Task requirements –
What is needed is an exact repeat of the entries, with no pictures in it.

Supplied records –
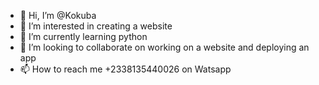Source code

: - 👋 Hi, I’m @Kokuba
- 👀 I’m interested in creating a website
- 🌱 I’m currently learning python
- 💞️ I’m looking to collaborate on working on a website and deploying an app
- 📫 How to reach me +2338135440026 on Watsapp

<!---
Kokuba/Kokuba is a ✨ special ✨ repository because its `README.md` (this file) appears on your GitHub profile.
You can click the Preview link to take a look at your changes.
--->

Solution for this problem –
Source code

: - 👋 Hi, I’m @Kokuba
- 👀 I’m interested in creating a website
- 🌱 I’m currently learning python
- 💞️ I’m looking to collaborate on working on a website and deploying an app
- 📫 How to reach me +2338135440026 on Watsapp

<!---
Kokuba/Kokuba is a ✨ special ✨ repository because its `README.md` (this file) appears on your GitHub profile.
You can click the Preview link to take a look at your changes.
--->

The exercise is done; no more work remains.